Page MenuHomePhabricator

[QueryService]Format query clears out Prefixes necessary for wikibase.cloud
Closed, ResolvedPublicBUG REPORT

Description

Steps to replicate the issue (include links if applicable):

  • Enter a query with prefixes (such as this one
  • Click the Format query button

What happens?:

  • The necessary two PREFIX lines are deleted

What should have happened instead?:
PREFIX lines should have been kept unless matching pre-defined prefixes (i.e. ones already assumed by the query service)

Software version (skip for WMF-hosted wikis like Wikipedia):
Wikibase.cloud

Other information (browser name/version, screenshots, etc.):
Note that PREFIXES are necessary for wikibase.cloud instances, as compared to the Wikidata Query service

Event Timeline

Fring removed Fring as the assignee of this task.Jan 3 2024, 3:37 PM
Fring moved this task from Doing to In Review on the Wikibase Cloud (Kanban board Q4 2023) board.
Fring subscribed.

I think this is heading towards the essence of the desired behaviour but is still a little distance from it.
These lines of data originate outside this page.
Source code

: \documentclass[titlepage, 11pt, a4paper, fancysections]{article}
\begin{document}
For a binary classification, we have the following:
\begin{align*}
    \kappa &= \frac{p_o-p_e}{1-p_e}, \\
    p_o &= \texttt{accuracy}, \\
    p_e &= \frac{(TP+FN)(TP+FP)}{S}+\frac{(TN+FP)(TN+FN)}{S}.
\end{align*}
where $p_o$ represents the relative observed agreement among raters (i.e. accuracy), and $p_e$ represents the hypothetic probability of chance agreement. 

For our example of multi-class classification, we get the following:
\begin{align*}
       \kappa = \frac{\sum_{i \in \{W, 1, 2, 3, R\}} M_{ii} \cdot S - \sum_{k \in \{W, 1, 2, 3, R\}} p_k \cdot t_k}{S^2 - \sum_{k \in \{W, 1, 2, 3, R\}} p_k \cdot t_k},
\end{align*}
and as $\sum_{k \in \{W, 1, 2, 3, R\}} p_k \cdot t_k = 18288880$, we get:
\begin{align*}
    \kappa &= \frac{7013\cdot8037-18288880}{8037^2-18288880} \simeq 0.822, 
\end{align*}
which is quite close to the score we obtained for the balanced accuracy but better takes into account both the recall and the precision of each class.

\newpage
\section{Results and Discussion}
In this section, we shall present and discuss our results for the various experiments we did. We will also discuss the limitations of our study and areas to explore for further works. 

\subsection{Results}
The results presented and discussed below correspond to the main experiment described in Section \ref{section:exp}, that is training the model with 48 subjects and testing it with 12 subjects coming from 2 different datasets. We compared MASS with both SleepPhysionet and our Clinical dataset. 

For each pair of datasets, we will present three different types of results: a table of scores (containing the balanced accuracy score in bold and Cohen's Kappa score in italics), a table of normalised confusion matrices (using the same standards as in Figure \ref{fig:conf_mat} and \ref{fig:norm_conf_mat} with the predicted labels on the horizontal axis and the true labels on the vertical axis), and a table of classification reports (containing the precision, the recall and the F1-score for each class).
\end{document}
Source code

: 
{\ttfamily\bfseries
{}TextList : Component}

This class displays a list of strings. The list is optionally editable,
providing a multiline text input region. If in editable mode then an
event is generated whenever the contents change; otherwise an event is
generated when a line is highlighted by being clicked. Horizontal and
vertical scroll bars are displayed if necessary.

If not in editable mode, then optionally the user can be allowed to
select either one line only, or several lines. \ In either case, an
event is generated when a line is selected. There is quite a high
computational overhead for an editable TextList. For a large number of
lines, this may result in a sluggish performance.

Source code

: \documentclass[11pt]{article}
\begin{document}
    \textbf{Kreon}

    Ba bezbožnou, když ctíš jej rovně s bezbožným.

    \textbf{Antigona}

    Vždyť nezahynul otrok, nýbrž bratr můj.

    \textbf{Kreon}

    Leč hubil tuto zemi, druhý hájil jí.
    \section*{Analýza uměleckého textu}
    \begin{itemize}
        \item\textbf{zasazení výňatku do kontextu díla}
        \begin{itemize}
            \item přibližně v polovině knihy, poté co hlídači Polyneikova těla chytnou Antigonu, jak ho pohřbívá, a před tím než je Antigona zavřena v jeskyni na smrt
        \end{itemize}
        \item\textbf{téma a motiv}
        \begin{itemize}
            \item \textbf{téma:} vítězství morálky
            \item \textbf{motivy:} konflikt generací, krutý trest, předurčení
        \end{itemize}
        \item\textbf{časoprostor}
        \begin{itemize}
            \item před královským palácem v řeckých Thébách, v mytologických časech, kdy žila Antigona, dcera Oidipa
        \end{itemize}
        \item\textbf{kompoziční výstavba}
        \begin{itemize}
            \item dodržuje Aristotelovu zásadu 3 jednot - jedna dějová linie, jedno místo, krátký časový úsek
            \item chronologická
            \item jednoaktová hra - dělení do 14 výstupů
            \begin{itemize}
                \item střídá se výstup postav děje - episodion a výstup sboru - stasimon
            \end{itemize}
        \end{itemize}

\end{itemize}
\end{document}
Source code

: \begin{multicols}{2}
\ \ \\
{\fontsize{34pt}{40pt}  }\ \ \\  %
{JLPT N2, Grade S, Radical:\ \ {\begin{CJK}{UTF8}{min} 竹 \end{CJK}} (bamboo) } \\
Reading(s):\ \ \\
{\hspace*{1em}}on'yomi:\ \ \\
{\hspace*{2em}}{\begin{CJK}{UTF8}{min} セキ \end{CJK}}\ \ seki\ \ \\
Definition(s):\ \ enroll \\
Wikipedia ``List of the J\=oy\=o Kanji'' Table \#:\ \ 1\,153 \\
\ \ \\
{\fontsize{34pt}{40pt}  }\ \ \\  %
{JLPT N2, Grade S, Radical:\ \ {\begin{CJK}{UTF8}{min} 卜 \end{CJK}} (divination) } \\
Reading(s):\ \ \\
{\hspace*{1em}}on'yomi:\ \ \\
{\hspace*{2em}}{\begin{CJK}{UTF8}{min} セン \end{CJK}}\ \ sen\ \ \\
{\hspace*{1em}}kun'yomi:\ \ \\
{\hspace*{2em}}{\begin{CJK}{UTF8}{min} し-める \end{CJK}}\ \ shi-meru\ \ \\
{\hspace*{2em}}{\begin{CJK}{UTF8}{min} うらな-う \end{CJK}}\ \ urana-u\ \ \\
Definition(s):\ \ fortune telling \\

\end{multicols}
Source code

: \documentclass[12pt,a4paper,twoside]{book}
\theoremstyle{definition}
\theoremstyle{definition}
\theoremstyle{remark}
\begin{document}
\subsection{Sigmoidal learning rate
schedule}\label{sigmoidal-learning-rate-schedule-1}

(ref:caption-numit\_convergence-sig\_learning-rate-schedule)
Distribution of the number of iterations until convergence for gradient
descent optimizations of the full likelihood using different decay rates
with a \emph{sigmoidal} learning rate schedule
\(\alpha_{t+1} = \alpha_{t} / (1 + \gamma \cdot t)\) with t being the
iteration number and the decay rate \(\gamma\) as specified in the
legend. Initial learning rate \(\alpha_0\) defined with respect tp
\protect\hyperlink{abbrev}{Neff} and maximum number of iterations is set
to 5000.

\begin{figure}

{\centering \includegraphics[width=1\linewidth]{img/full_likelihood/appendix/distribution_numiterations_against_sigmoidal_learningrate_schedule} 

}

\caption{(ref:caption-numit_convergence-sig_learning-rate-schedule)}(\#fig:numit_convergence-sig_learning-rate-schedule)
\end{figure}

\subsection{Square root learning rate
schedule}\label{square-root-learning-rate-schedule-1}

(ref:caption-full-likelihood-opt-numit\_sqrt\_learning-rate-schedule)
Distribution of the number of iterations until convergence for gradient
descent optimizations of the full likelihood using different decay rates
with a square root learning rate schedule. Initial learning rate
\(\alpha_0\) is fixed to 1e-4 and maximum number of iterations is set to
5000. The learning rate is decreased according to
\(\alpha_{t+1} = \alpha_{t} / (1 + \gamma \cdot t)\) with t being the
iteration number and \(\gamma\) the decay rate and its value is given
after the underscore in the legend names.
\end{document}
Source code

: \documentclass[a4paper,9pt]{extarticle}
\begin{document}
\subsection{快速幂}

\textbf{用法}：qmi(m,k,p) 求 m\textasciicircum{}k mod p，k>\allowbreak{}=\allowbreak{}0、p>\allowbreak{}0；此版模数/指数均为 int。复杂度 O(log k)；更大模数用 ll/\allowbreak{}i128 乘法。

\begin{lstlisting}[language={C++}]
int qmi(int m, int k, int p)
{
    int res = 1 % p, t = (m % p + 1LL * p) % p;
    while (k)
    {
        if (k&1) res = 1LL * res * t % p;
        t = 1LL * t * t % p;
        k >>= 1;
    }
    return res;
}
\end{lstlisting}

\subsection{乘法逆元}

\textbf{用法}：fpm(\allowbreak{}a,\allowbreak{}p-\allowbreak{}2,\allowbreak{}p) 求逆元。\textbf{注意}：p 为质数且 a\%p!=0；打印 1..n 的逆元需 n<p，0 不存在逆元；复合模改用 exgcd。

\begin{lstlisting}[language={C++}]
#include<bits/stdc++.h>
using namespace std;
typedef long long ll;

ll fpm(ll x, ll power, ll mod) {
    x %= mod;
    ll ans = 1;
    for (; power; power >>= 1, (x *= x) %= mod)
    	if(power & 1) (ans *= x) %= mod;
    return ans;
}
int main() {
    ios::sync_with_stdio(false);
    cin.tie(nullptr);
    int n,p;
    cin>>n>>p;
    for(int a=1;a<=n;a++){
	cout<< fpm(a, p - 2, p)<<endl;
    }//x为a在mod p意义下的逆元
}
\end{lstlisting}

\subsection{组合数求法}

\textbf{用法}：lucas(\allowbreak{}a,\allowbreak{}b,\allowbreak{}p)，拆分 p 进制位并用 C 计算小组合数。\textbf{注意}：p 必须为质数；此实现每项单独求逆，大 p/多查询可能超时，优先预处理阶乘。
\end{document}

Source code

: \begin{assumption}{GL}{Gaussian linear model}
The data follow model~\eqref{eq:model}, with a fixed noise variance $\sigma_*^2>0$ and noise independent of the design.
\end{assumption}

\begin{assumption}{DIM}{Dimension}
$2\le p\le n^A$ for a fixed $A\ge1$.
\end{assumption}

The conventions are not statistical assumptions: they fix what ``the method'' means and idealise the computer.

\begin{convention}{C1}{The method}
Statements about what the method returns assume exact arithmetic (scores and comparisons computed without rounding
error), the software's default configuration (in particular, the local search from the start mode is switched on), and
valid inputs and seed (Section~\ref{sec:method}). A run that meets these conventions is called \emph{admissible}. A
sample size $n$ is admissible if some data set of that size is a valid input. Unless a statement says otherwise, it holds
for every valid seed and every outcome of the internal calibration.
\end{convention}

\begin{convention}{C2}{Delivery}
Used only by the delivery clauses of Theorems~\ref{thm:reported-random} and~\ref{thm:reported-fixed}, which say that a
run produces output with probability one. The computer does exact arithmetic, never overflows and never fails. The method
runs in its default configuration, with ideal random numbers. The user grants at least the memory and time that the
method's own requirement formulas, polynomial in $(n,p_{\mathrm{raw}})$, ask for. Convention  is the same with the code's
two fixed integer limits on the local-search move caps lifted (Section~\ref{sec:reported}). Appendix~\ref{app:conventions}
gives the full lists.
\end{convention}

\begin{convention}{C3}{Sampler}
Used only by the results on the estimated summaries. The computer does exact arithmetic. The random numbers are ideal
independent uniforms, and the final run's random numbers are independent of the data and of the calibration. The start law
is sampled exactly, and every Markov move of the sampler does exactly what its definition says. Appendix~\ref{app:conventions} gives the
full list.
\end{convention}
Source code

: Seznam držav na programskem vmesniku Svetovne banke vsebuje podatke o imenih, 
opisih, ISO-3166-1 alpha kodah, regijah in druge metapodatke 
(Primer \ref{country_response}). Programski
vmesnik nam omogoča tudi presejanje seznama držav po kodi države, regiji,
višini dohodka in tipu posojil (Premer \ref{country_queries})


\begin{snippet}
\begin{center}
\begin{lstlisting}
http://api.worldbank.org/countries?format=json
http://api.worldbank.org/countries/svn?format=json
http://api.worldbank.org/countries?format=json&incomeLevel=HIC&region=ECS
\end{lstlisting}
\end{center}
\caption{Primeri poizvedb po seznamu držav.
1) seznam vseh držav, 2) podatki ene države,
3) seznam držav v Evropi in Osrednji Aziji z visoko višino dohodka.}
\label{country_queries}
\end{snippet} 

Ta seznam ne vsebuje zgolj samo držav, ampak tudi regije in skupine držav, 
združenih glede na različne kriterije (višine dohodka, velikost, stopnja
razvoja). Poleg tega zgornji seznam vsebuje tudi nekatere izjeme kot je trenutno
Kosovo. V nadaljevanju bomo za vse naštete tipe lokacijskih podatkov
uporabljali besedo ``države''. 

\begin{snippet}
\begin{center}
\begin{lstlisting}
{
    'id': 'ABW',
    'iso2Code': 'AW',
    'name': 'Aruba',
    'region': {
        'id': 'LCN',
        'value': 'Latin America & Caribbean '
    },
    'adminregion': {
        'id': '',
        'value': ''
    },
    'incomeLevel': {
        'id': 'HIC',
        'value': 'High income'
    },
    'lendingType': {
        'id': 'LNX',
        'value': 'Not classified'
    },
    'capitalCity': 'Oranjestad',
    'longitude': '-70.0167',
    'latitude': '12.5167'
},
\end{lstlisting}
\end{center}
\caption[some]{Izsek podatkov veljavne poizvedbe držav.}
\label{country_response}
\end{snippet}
I believe the desired behaviour is as follows using a combination of what I subjectively think a clean query should look like but also trying to read the non-functional code and interpret the part of it that are there:

  1. Remove all unused prefix definitions
  2. Remove all prefix definitions that are part of the "standard prefixes"
  3. For any specified used prefix definition ensure that there are no full (i.e. not prefixed) URIs referenced in the query by replacing full URIs with the prefixed form
  4. Neatly place all prefixes on at the top of the query one per line

Note the the previous logic was designed to take into account that prefixes (and sparql in general) can but don't need new lines. What I believe is a somewhat contrived example of the "old" logic behaving sort of as intended (but still mysteriously failing to keep the used prefix) is this:

< PREFIX wdt: <http://wikidata.org/entity/>
< PREFIX examplea: <https://www.example.com/a/>
< 
< SELECT ?baz WHERE {
<    <https://www.example.com/a/foo> <https://www.example.com/b/bar> ?baz
<  }
< 
---
> SELECT ?baz WHERE { examplea:foo <https://www.example.com/b/bar> ?baz. }

To quickly describe how https://github.com/wbstack/queryservice-ui/pull/237 currently adjusts the the example query from the user we can see it looking like this:

-PREFIX wb: <https://metabase.wikibase.cloud/entity/>
PREFIX wbt: <https://metabase.wikibase.cloud/prop/direct/>
SELECT DISTINCT ?item1 ?item1Label ?item2 ?item2Label ?value WHERE {
  ?item1 wbt:P1 ?value.
  ?item2 wbt:P1 ?value.
  FILTER((?item1 != ?item2) && ((STR(?item1)) < (STR(?item2))))
  SERVICE wikibase:label { bd:serviceParam wikibase:language "sv". }
}

Whereas pre-change to the wbstack fork (and also on wikidata) it behaves as follows:

-PREFIX wb: <https://metabase.wikibase.cloud/entity/>
-PREFIX wbt: <https://metabase.wikibase.cloud/prop/direct/>
SELECT DISTINCT ?item1 ?item1Label ?item2 ?item2Label ?value WHERE {
  ?item1 wbt:P1 ?value.
  ?item2 wbt:P1 ?value.
  FILTER((?item1 != ?item2) && ((STR(?item1)) < (STR(?item2))))
  SERVICE wikibase:label { bd:serviceParam wikibase:language "sv". }
}

Which I think is a good way towards doing what was actually intended by the original code. Of course I think the spec for this may be lost to the sands of time. I notice @Lydia_Pintscher is looking at this and you could maybe say if this looks like what the intended behaviour is.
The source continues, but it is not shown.